Throw a rock these days and you’re likely to hit a discussion or news story on transit in the GTA. The rumblings began just over a year ago when Mayor Rob Ford announced the cancellation of his predecessor’s Transit City plan, and now that the budget debate has subsided, the transit issue has exploded to dominate much of the public discourse.  And justifiably so. The city and province have made a hot mess of the transit file in the last few decades, and the long-suffering public is understandably frustrated by the inability of any level of government to commit to a transit plan for Toronto and stick to it. That the media and people are talking loudly about transit, recognizing the need to solve an ever-growing economic and environmental problem that can no longer simply be kicked down the road, is the good news.
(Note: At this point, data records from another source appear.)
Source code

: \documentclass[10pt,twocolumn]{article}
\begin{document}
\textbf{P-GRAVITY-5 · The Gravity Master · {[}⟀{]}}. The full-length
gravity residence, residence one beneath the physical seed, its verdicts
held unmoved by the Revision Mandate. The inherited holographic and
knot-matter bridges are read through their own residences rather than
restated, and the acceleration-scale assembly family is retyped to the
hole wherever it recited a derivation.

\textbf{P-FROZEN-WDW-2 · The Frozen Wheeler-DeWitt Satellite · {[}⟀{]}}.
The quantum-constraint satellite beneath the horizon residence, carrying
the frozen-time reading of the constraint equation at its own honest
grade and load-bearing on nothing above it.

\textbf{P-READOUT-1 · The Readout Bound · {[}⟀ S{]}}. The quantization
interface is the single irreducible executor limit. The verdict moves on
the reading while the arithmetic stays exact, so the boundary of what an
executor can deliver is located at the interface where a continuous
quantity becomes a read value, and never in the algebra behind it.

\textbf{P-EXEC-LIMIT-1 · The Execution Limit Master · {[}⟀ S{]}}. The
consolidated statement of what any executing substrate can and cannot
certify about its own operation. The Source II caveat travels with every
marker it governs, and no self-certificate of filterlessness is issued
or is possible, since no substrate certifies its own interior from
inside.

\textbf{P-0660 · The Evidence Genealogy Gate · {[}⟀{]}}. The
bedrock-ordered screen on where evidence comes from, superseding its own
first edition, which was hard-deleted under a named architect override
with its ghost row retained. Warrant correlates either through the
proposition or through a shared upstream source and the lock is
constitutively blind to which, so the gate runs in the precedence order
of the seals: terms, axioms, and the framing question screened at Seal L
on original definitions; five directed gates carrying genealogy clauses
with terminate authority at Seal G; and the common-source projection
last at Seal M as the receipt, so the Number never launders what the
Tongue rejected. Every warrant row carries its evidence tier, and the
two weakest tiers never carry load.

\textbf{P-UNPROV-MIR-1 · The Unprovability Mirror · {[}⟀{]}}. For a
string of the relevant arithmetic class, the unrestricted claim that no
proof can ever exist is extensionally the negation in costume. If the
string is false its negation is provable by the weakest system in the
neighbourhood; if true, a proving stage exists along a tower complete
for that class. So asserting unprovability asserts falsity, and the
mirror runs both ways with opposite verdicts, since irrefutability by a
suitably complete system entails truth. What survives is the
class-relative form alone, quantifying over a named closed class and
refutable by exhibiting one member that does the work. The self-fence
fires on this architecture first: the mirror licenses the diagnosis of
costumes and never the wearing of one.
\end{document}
The bad news is that transit is still plagued by the same old political problems it faced in the 1970s, when the last major subway expansion occurred. The lines drawn between the suburbs and downtown are even more well-defined, and competing interests continue to stall and sabotage construction projects. In recent months, nobody working on the transit issue has appeared to be on the same page or squarely in charge—not the province and Metrolinx, not council and the mayor, not lawyers and consultants, not engineers and the TTC.  The latest round of finger pointing and manoeuvering is a reminder that the greatest failure of transit in Toronto is not financing but coming up with a transit plan impervious to politics.

How does a city with limited taxation powers of its own pay for the transit system it needs? For starters, it can look to its own past and to comparable foreign peers for lessons learned and best practices. The 1970s were also the last decade when the TTC had a double-fare system for suburban riders. While the definition and composition of suburbs have changed considerably in 40 years, and the idea of zoned fares might seem politically unviable in an already divided city, it is worth looking at this financing model again as one in a variety of ways to fund an expanding transit system.

A  peek at  how cities from Vancouver to New York to London pay for their transit systems shows that other jurisdictions  get their transit dollar from a variety of sources and levels of government, including fuel and sales taxes, vehicle registration, road tolls, parking, and hydro levies. The city of Toronto can no longer continue to rely solely on user fees, one-time monies from senior levels of government, and the gas tax. We need steady and dedicated funding streams from a variety of sources to pay the massive transit bill we have been putting off for decades.

It’s also worth engaging the younger generation in the transit discussion if the region hopes to keep their talent here. They are the future stakeholders of transit and deserve to be invited to the table and listened to on public projects that will take years to come to fruition. A youth task force on transit with its eyes on the future and a hunger for change could be another key ingredient to sustainable planning in a city too long going in reverse on transit.